Reflecting this change, PG&E partnered with labor and leading environmental organizations in 2016 on a joint proposal that would increase investment in energy efficiency and renewables while retiring DCPP at the end of its current Nuclear Regulatory Commission (NRC) operating licenses, which expire in 2024 and 2025.
The parties to the DCPP joint proposal include PG&E, International Brotherhood of Electrical Workers Local 1245, Coalition of California Utility Employees, Friends of the Earth, Natural Resources Defense Council, Environment California, California Energy Efficiency Industry Council and Alliance for Nuclear Responsibility.
The parties jointly proposed that DCPP be replaced with a cost-effective, greenhouse gas-free portfolio of energy efficiency, renewables and other clean energy resources.
Recognizing that the procurement, construction and implementation of this greenhouse gas-free portfolio would take time, the joint parties agreed to support PG&E in obtaining the state approvals needed to operate DCPP to the expiration of its current NRC operating licenses.
This avoided an early shutdown of DCPP and associated negative economic and social impacts, including replacing the plant's output required to meet customer demand with non-greenhouse gas-free resources.

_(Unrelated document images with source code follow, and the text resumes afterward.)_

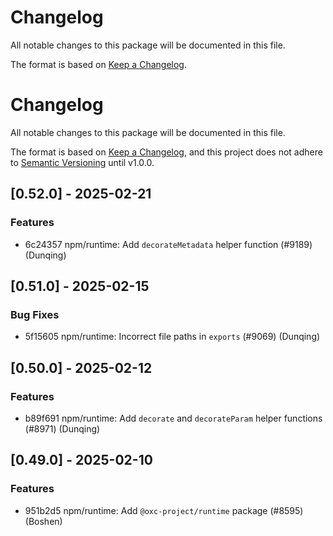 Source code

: # Changelog

All notable changes to this package will be documented in this file.

The format is based on [Keep a Changelog](https://keepachangelog.com/en/1.0.0).

























# Changelog

All notable changes to this package will be documented in this file.

The format is based on [Keep a Changelog](https://keepachangelog.com/en/1.0.0/), and this project does not adhere to [Semantic Versioning](https://semver.org/spec/v2.0.0.html) until v1.0.0.

## [0.52.0] - 2025-02-21

### Features

- 6c24357 npm/runtime: Add `decorateMetadata` helper function (#9189) (Dunqing)

## [0.51.0] - 2025-02-15

### Bug Fixes

- 5f15605 npm/runtime: Incorrect file paths in `exports` (#9069) (Dunqing)

## [0.50.0] - 2025-02-12

### Features

- b89f691 npm/runtime: Add `decorate` and `decorateParam` helper functions (#8971) (Dunqing)

## [0.49.0] - 2025-02-10

### Features

- 951b2d5 npm/runtime: Add `@oxc-project/runtime` package (#8595) (Boshen)

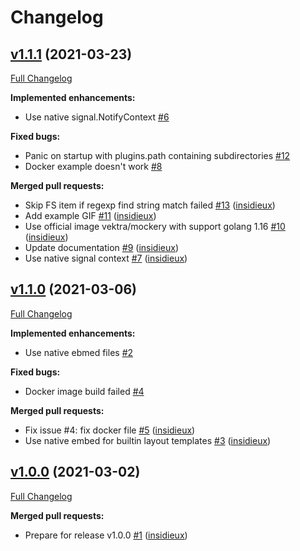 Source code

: # Changelog

## [v1.1.1](https://github.com/insidieux/inizio/tree/v1.1.1) (2021-03-23)

[Full Changelog](https://github.com/insidieux/inizio/compare/v1.1.0...v1.1.1)

**Implemented enhancements:**

- Use native signal.NotifyContext [\#6](https://github.com/insidieux/inizio/issues/6)

**Fixed bugs:**

- Panic on startup with plugins.path containing subdirectories [\#12](https://github.com/insidieux/inizio/issues/12)
- Docker example doesn't work [\#8](https://github.com/insidieux/inizio/issues/8)

**Merged pull requests:**

- Skip FS item if regexp find string match failed [\#13](https://github.com/insidieux/inizio/pull/13) ([insidieux](https://github.com/insidieux))
- Add example GIF [\#11](https://github.com/insidieux/inizio/pull/11) ([insidieux](https://github.com/insidieux))
- Use official image vektra/mockery with support golang 1.16 [\#10](https://github.com/insidieux/inizio/pull/10) ([insidieux](https://github.com/insidieux))
- Update documentation [\#9](https://github.com/insidieux/inizio/pull/9) ([insidieux](https://github.com/insidieux))
- Use native signal context [\#7](https://github.com/insidieux/inizio/pull/7) ([insidieux](https://github.com/insidieux))

## [v1.1.0](https://github.com/insidieux/inizio/tree/v1.1.0) (2021-03-06)

[Full Changelog](https://github.com/insidieux/inizio/compare/v1.0.0...v1.1.0)

**Implemented enhancements:**

- Use native ebmed files [\#2](https://github.com/insidieux/inizio/issues/2)

**Fixed bugs:**

- Docker image build failed [\#4](https://github.com/insidieux/inizio/issues/4)

**Merged pull requests:**

- Fix issue \#4: fix docker file [\#5](https://github.com/insidieux/inizio/pull/5) ([insidieux](https://github.com/insidieux))
- Use native embed for builtin layout templates [\#3](https://github.com/insidieux/inizio/pull/3) ([insidieux](https://github.com/insidieux))

## [v1.0.0](https://github.com/insidieux/inizio/tree/v1.0.0) (2021-03-02)

[Full Changelog](https://github.com/insidieux/inizio/compare/8b2c84533552d706913fa5776f7d82bb82af8a3d...v1.0.0)

**Merged pull requests:**

- Prepare for release v1.0.0 [\#1](https://github.com/insidieux/inizio/pull/1) ([insidieux](https://github.com/insidieux))
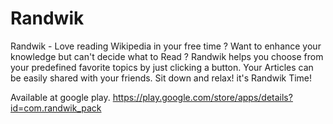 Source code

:Randwik
=======

Randwik - Love reading Wikipedia in your free time ? Want to enhance your knowledge but can't decide what to Read ?
Randwik helps you choose from your predefined favorite topics by just clicking a button. Your Articles can be easily shared with your friends. Sit down and relax! it's Randwik Time!

Available at google play.
https://play.google.com/store/apps/details?id=com.randwik_pack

As part of the joint proposal, PG&E immediately ceased any efforts on its part to renew the DCPP operating licenses, and asked the NRC to suspend consideration of the pending license renewal application. PG&E also committed to withdrawing the application upon CPUC approval of the joint proposal.
PG&E does not believe long-term customer rates will increase as a result of the joint proposal.
The joint proposal proposed support for a successful transition for DCPP employees and the greater San Luis Obispo County community.
The $85 million community impact mitigation program would support the community with its transition and provide funding to support essential public services that the plant and the local community rely upon.
The DCPP employee program would provide incentives to retain employees during the remaining operating years of the plant, and a retraining and development program to facilitate redeployment of a portion of plant personnel to the decommissioning project or other positions within the company.
On January 11, 2018, the CPUC approved several key elements of the joint proposal agreement, including approval to cease plant operations once the NRC operating licenses expire.
The CPUC also authorized an employee retention program to maintain the plant's highly skilled workforce to continue safely operating the facility, and expressed its intention to avoid any increase in greenhouse gas emissions resulting from the closure of DCPP.
As for the remaining goals that were proposed in the original joint proposal agreement, including economic support for the greater San Luis Obispo County community and a specific plan for replacing DCPP with greenhouse gas-free energy resources, PG&E and the joint parties have stated they are supportive of other pathways to achieve these objectives, including through existing CPUC regulatory proceedings and potential state legislation.